Quartararo “had nothing more” for MotoGP Silverstone pole fight

The championship leader will line up on the second row on Sunday, having qualified behind poleman Johann Zarco, Maverick Vinales and Jack Miller.

But Quartararo says he was “already on the maximum” and could not have improved his best time of 1m57.938s, within 0.2s of Pramac polesitter Zarco.

However, the Frenchman is confident that despite his long-lap penalty for colliding with Aleix Espargaro in June's Dutch TT last time out, Yamaha's “top” pace and improved consistency will enable him to fight victory.

Asked by Motorsport.com whether starting fourth complicates his race, he said: “Well, it is what it is. I mean, I made one of the best laps of qualifying this year, I feel I have nothing more.

“We want to put more power in sometimes, but we are already on the maximum.

“I feel happy about my pace also in FP4, okay with the crash of Aleix and [Takaaki] Nakagami I could not finish the lap because of the yellow flag, but I think all of our laps was on [1m]59 and this is something really positive.

“The track is much better than last year and our consistency as well is much better.”

He added: “Johann has really strong pace, I think he is the fastest. But I think our pace is to fight for the victory.

“Okay, long lap penalty, we don’t know which position we will finish, but at least our pace is top.”

Fabio Quartararo, Yamaha Factory Racing (Photo by: Gold and Goose / Motorsport Images)

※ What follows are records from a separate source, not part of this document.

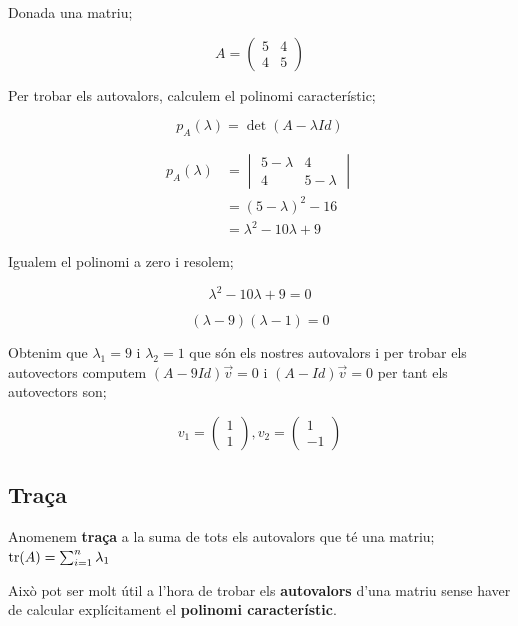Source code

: \documentclass[12pt]{article}
\begin{document}
\begin{examplebox}{}
    Donada una matriu;

    \[A = \begin{pmatrix}
        5 & 4\\
        4 & 5
    \end{pmatrix}\]

    Per trobar els autovalors, calculem el polinomi característic;

    \[
    p_A(\lambda) = \det(A - \lambda Id)
    \]

    \[
    \begin{aligned}
    p_A(\lambda)
    &= \begin{vmatrix}
        5-\lambda & 4\\
        4 & 5-\lambda
    \end{vmatrix}\\
    &= (5-\lambda)^2 - 16\\
    &= \lambda^2 - 10\lambda + 9
    \end{aligned}
    \]

    Igualem el polinomi a zero i resolem;

    \[
    \lambda^2 - 10\lambda + 9 = 0
    \]

    \[
    (\lambda-9)(\lambda-1)=0
    \]

    Obtenim que $\lambda_1 = 9$ i $\lambda_2 = 1$ que són els nostres autovalors i per trobar els autovectors computem $(A - 9Id)\vec{v} = 0$ i $(A - Id)\vec{v} = 0$ per tant els autovectors son;

    \[v_1 = \begin{pmatrix}
        1\\
        1
    \end{pmatrix}, v_2 = \begin{pmatrix}
        1\\
        -1
    \end{pmatrix}\]
\end{examplebox}


\subsection{Traça}

Anomenem \textbf{traça} a la suma de tots els autovalors que té una matriu; $\tr(A) = \sum_{i = 1}^{n} \lambda_1$

Això pot ser molt útil a l'hora de trobar els \textbf{autovalors} d'una matriu sense haver de calcular explícitament el \textbf{polinomi característic}.
\end{document}
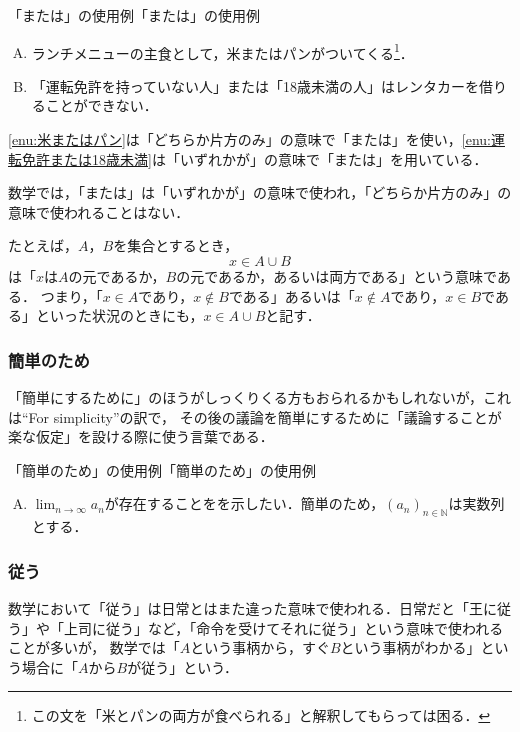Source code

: \documentclass[a4paper,11pt]{ltjsarticle}
\begin{document}
\begin{example}{「または」の使用例}{「または」の使用例}
    \begin{enumerate}[(A)]
	\item ランチメニューの主食として，米またはパンがついてくる\footnote{この文を「米とパンの両方が食べられる」と解釈してもらっては困る．}．\label{enu:米またはパン}
	\item 「運転免許を持っていない人」または「18歳未満の人」はレンタカーを借りることができない． \label{enu:運転免許または18歳未満}
	\end{enumerate}
\ref{enu:米またはパン}は「どちらか片方のみ」の意味で「または」を使い，\ref{enu:運転免許または18歳未満}は「いずれかが」の意味で「または」を用いている．
\end{example}

数学では，「または」は「いずれかが」の意味で使われ，「どちらか片方のみ」の意味で使われることはない．

たとえば，$A$，$B$を集合とするとき，
\[
x \in A \cup B
\]
は「$x$は$A$の元であるか，$B$の元であるか，あるいは両方である」という意味である．
つまり，「$ x \in A$であり，$x \notin  B$である」あるいは「$ x \notin A$であり，$x \in B$である」といった状況のときにも，$x \in A \cup B$と記す．

\subsubsection{簡単のため}

「簡単にするために」のほうがしっくりくる方もおられるかもしれないが，これは``For simplicity''の訳で，
その後の議論を簡単にするために「議論することが楽な仮定」を設ける際に使う言葉である．

\begin{example}{「簡単のため」の使用例}{「簡単のため」の使用例}
    \begin{enumerate}[(A)]
  \item $\lim_{n \to \infty} a_n$が存在することをを示したい．簡単のため，$(a_n)_{n \in \mathbb{N}}$は実数列とする．
  \end{enumerate}
\end{example}

\subsubsection{従う}

数学において「従う」は日常とはまた違った意味で使われる．日常だと「王に従う」や「上司に従う」など，「命令を受けてそれに従う」という意味で使われることが多いが，
数学では「$A$という事柄から，すぐ$B$という事柄がわかる」という場合に「$A$から$B$が従う」という．
\end{document}
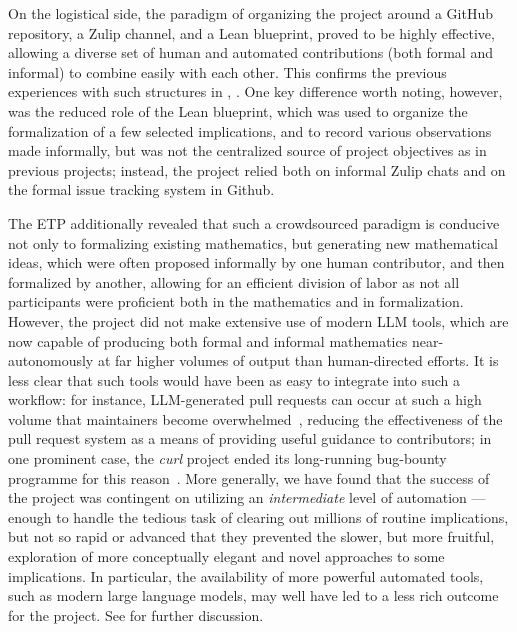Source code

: On the logistical side, the paradigm of organizing the project around a GitHub repository, a Zulip channel, and a Lean blueprint, proved to be highly effective, allowing a diverse set of human and automated contributions (both formal and informal) to combine easily with each other.  This confirms the previous experiences with such structures in \cite{LTE_Scholze_2022, lean_liquid}, \cite{PFR_Tao_Dilles_2023}.  One key difference worth noting, however, was the reduced role of the Lean blueprint, which was used to organize the formalization of a few selected implications, and to record various observations made informally, but was not the centralized source of project objectives as in previous projects; instead, the project relied both on informal Zulip chats and on the formal issue tracking system in Github.

The ETP additionally revealed that such a crowdsourced paradigm is conducive not only to formalizing existing mathematics, but generating new mathematical ideas, which were often proposed informally by one human contributor, and then formalized by another, allowing for an efficient division of labor as not all participants were proficient both in the mathematics and in formalization.  However, the project did not make extensive use of modern LLM tools, which are now capable of producing both formal and informal mathematics near-autonomously at far higher volumes of output than human-directed efforts.  It is less clear that such tools would have been as easy to integrate into such a workflow: for instance, LLM-generated pull requests can occur at such a high volume that maintainers become overwhelmed~\cite{ai_slop_oss}, reducing the effectiveness of the pull request system as a means of providing useful guidance to contributors; in one prominent case, the \emph{curl} project ended its long-running bug-bounty programme for this reason~\cite{curl_bugbounty}.
More generally, we have found that the success of the project was contingent on utilizing an \emph{intermediate} level of automation --- enough to handle the tedious task of clearing out millions of routine implications, but not so rapid or advanced that they prevented the slower, but more fruitful, exploration of more conceptually elegant and novel approaches to some implications.  In particular, the availability of more powerful automated tools, such as modern large language models, may well have led to a less rich outcome for the project.  See  for further discussion.

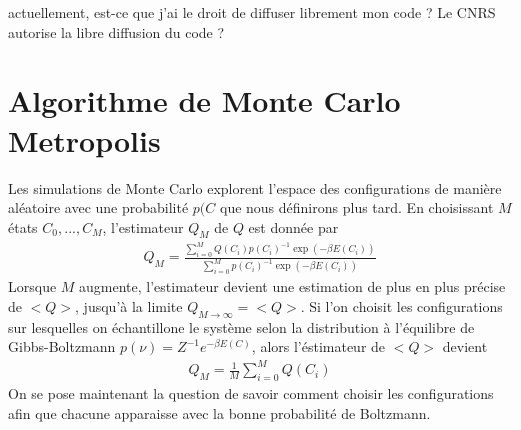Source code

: {\color{red} actuellement, est-ce que j'ai le droit de diffuser librement mon code ? Le CNRS autorise la libre diffusion du code ?}

    \section{Algorithme de Monte Carlo Metropolis}

Les simulations de Monte Carlo explorent l'espace des configurations de manière aléatoire \cite{newman_monte_1999} avec une probabilité $p(C$ que nous définirons plus tard. En choisissant $M$ états ${C_0,...,C_M}$, l'estimateur $Q_M$ de $Q$ est donnée par
\begin{align}
    Q_M = \frac{\sum_{i=0}^M Q(C_i) p(C_i)^{-1} \exp(-\beta E(C_i))}{\sum_{i=0}^M  p(C_i)^{-1} \exp(-\beta E(C_i))}
\end{align}
Lorsque $M$ augmente, l'estimateur devient une estimation de plus en plus précise de $<Q>$, jusqu'à la limite $Q_{M\to \infty} = <Q>$. Si l'on choisit les configurations sur lesquelles on échantillone le système selon la distribution à l'équilibre de Gibbs-Boltzmann $p(\nu) = Z^{-1} e^{-\beta E(C)}$, alors l'éstimateur de $<Q>$ devient
\begin{align}
    Q_M = \frac{1}{M} \sum_{i=0}^M Q(C_i)
\end{align}
On se pose maintenant la question de savoir comment choisir les configurations afin que chacune apparaisse avec la bonne probabilité de Boltzmann. 

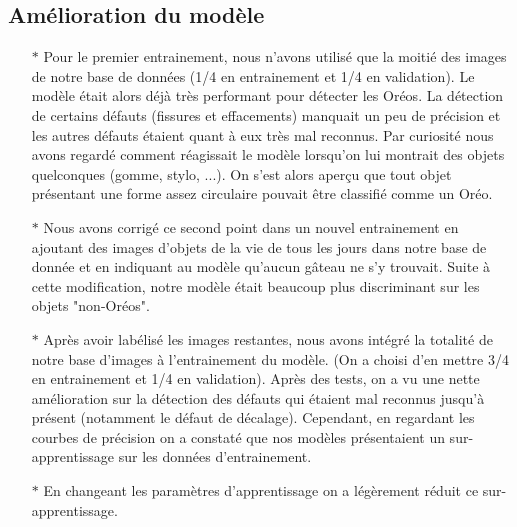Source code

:\documentclass{article}
\begin{document}
\subsection{Amélioration du modèle}
\begin{itemize}
    \item[$\ast$]Pour le premier entrainement, nous n'avons utilisé que la moitié des images de notre base de données (1/4 en entrainement et 1/4 en validation). Le modèle était alors déjà très performant pour détecter les Oréos. La détection de certains défauts (fissures et effacements) manquait un peu de précision et les autres défauts étaient quant à eux très mal reconnus. Par curiosité nous avons regardé comment réagissait le modèle lorsqu'on lui montrait des objets quelconques (gomme, stylo, ...). On s'est alors aperçu que tout objet présentant une forme assez circulaire pouvait être classifié comme un Oréo.
    \item[$\ast$]Nous avons corrigé ce second point dans un nouvel entrainement en ajoutant des images d'objets de la vie de tous les jours dans notre base de donnée et en indiquant au modèle qu'aucun gâteau ne s'y trouvait. Suite à cette modification, notre modèle était beaucoup plus discriminant sur les objets "non-Oréos".
    \item[$\ast$]Après avoir labélisé les images restantes, nous avons intégré la totalité de notre base d'images à l'entrainement du modèle. (On a choisi d'en mettre 3/4 en entrainement et 1/4 en validation). 
Après des tests, on a vu une nette amélioration sur la détection des défauts qui étaient mal reconnus jusqu'à présent (notamment le défaut de décalage).
Cependant, en regardant les courbes de précision on a constaté que nos modèles présentaient un sur-apprentissage sur les données d'entrainement.
    \item[$\ast$]En changeant les paramètres d'apprentissage on a légèrement réduit ce sur-apprentissage.
\\




	 
\end{itemize}
\end{document}
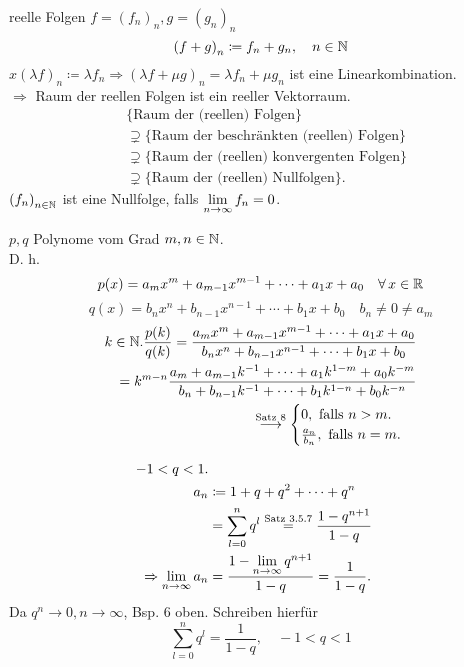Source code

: \documentclass[../ana1.tex]{subfiles}
\begin{document}
reelle Folgen \(f = {(f_n)}_n, g = {(g_n)}_n \) \\
\[ {(f+g)}_n \coloneqq f_n + g_n, \quad n\in\mathbb{N} \]
\(x {(\lambda f)}_n \coloneqq \lambda f_n \Rightarrow {(\lambda f + \mu g)}_n = \lambda f_n + \mu g_n \) ist eine Linearkombination.\\
\(\Rightarrow{} \) Raum der reellen Folgen ist ein reeller Vektorraum.
\begin{align*}
	&\{ \text{Raum der (reellen) Folgen} \} \\
	&\supsetneq \{ \text{Raum der beschränkten (reellen) Folgen} \} \\
	&\supsetneq \{ \text{Raum der (reellen) konvergenten Folgen} \} \\
	&\supsetneq \{ \text{Raum der (reellen) Nullfolgen} \}.
\end{align*}
\({(f_n)}_{n\in\mathbb{N}} \) ist eine Nullfolge, falls \( \lim\limits_{n\rightarrow\infty} f_n = 0 \).

\begin{bsp}[1]
	\( p,q \) Polynome vom Grad \(m,n\in\mathbb{N} \).\\
	D. h. \[ p(x) = a_m x^m + a_{m-1} x^{m-1} + \cdots + a_1 x + a_0 \quad \forall x\in\R \]
	\[q(x) = b_n x^n + b_{n-1} x^{n-1} + \cdots + b_1 x + b_0 \quad b_n \neq 0 \neq a_m \]
	\begin{align*}
		k\in\mathbb{N}. \frac{p(k)}{q(k)} = \frac{a_m x^m + a_{m-1} x^{m-1} + \cdots + a_1 x + a_0}{b_n x^n + b_{n-1} x^{n-1} + \cdots + b_1 x + b_0}\\
		= k^{m-n} \frac{a_m + a_{m-1} k^{-1} + \cdots + a_1 k^{1-m} + a_0 k^{-m} }{b_n + b_{n-1} k^{-1} + \cdots + b_1 k^{1-n} + b_0 k^{-n}}\\
		\overset{\text{Satz 8}}{\longrightarrow}
		\begin{cases}
			0, \text{ falls } n>m.\\
			\frac{a_n}{b_n}, \text{ falls } n = m.
		\end{cases}
	\end{align*}
\end{bsp}

\begin{bsp}
	\begin{align*}
		-1<q<1.\\
		a_n &\coloneqq 1 + q + q^2 + \cdots + q^n\\
		&= \sum_{l=0}^{n} q^l \overset{\text{Satz 3.5.7}}{=} \frac{1-q^{n+1}}{1-q}\\
		\Rightarrow \lim\limits_{n\rightarrow\infty} a_n &= \frac{1- \lim\limits_{n\rightarrow\infty} q^{n+1}}{1-q} = \frac{1}{1-q}.
	\end{align*}
	Da \(q^n \rightarrow 0, n\rightarrow\infty \), Bsp. 6 oben.
	Schreiben hierfür \[ \sum_{l=0}^{n} q^l = \frac{1}{1-q}, \quad -1<q<1 \]
\end{bsp}
\end{document}
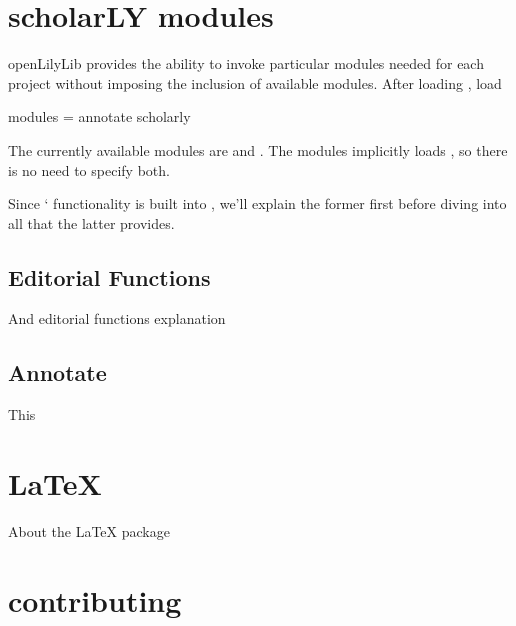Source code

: \documentclass[letterpaper,10pt,english]{sphinxmanual}
\begin{document}
\chapter{scholarLY modules}
\label{\detokenize{modules::doc}}\label{\detokenize{modules:scholarly-modules}}
openLilyLib provides the ability to invoke particular modules needed for each
project without imposing the inclusion of  available modules. After loading
, load

\begin{sphinxVerbatim}[commandchars=\\\{\}]
  
  modules = annotate
 scholarly
\end{sphinxVerbatim}

The currently available modules are  and .
The  modules implicitly loads , so there is no
need to specify both.

Since ` functionality is built into , we'll explain
the former first before diving into all that the latter provides.


\section{Editorial Functions}
\label{\detokenize{modules:editorial-functions}}
And editorial functions explanation


\section{Annotate}
\label{\detokenize{modules:annotate}}
This


\chapter{LaTeX}
\label{\detokenize{latex:latex}}\label{\detokenize{latex::doc}}
About the LaTeX package


\chapter{contributing}
\label{\detokenize{contributing:contributing}}\label{\detokenize{contributing::doc}}


\renewcommand{\indexname}{Index}
\printindex
\end{document}
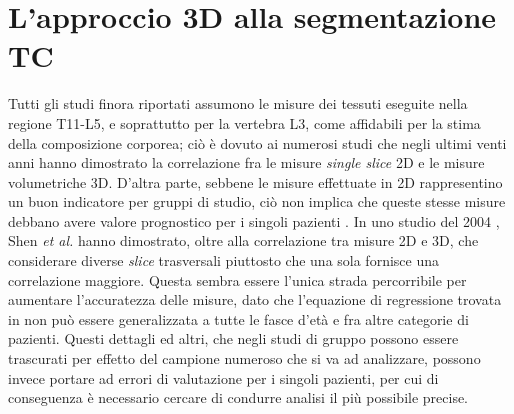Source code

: \section{L'approccio 3D alla segmentazione TC}
Tutti gli studi finora riportati assumono le misure dei tessuti eseguite nella regione T11-L5, e soprattutto per la vertebra L3, come affidabili per la stima della composizione corporea; ciò è dovuto ai numerosi studi che negli ultimi venti anni hanno dimostrato la correlazione fra le misure \textit{single slice} 2D e le misure volumetriche 3D. D’altra parte, sebbene le misure effettuate in 2D rappresentino un buon indicatore per gruppi di studio, ciò non implica che queste stesse misure debbano avere valore prognostico per i singoli pazienti \cite{Ma2021}. In uno studio del 2004 \cite{Shen2004}, Shen \textit{et al.} hanno dimostrato, oltre alla correlazione tra misure 2D e 3D, che considerare diverse \textit{slice} trasversali piuttosto che una sola fornisce una correlazione maggiore. Questa sembra essere l’unica strada percorribile per aumentare l’accuratezza delle misure, dato che l’equazione di regressione trovata in \cite{Shen2004} non può essere generalizzata a tutte le fasce d’età e fra altre categorie di pazienti. Questi dettagli ed altri, che negli studi di gruppo possono essere trascurati per effetto del campione numeroso che si va ad analizzare, possono invece portare ad errori di valutazione per i singoli pazienti, per cui di conseguenza è necessario cercare di condurre analisi il più possibile precise.

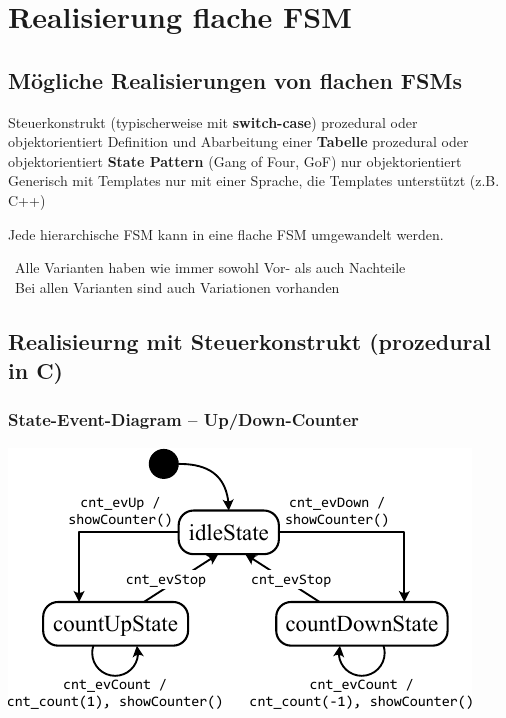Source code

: \section{Realisierung flache FSM}

\subsection{Mögliche Realisierungen von flachen FSMs}

\begin{outline}
    \1 Steuerkonstrukt (typischerweise mit \textbf{switch-case})
        \2 prozedural oder objektorientiert
    \1 Definition und Abarbeitung einer \textbf{Tabelle}
        \2 prozedural oder objektorientiert
    \1 \textbf{State Pattern} (Gang of Four, GoF)
        \2 nur objektorientiert
    \1 Generisch mit Templates
        \2 nur mit einer Sprache, die Templates unterstützt (z.B. C++)
\end{outline}

\vspace{0.2cm}

Jede hierarchische FSM kann in eine flache FSM umgewandelt werden.
\vspace{0.1cm}

\textrightarrow\ Alle Varianten haben wie immer sowohl Vor- als auch Nachteile \\
\textrightarrow\ Bei allen Varianten sind auch Variationen vorhanden


\subsection{Realisieurng mit Steuerkonstrukt (prozedural in C)}

\subsubsection{State-Event-Diagram -- Up/Down-Counter}

\begin{center}
    \includegraphics[width=0.8\columnwidth]{images/fsm_up-down-counter_diagramm_C.pdf}
\end{center}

Quartararo has spent the whole weekend practicing the loop, but Espargaro felt the nature of it at Silverstone was “a joke” as the time the Frenchman was losing only amounted to around eight tenths of a second per lap.

After taking a cheeky dig on social media at Espargaro’s comments on Friday night, asking in an Instagram story how many long laps the Aprilia rider would like Quartararo to take, he said on Saturday after qualifying fourth that the time loss is much bigger than has been stated.

“We calculate, of course," Quartararo said when asked about the penalty time loss.

"Some people think we lose only 0.8s, but we lose much more.

"So at the end, it’s something that I prefer to go a little bit slower and take no risk than put myself on the limit, risk a crash or risk to make another one. It’s not one-tenth or two tenths will change my life for 20 laps.”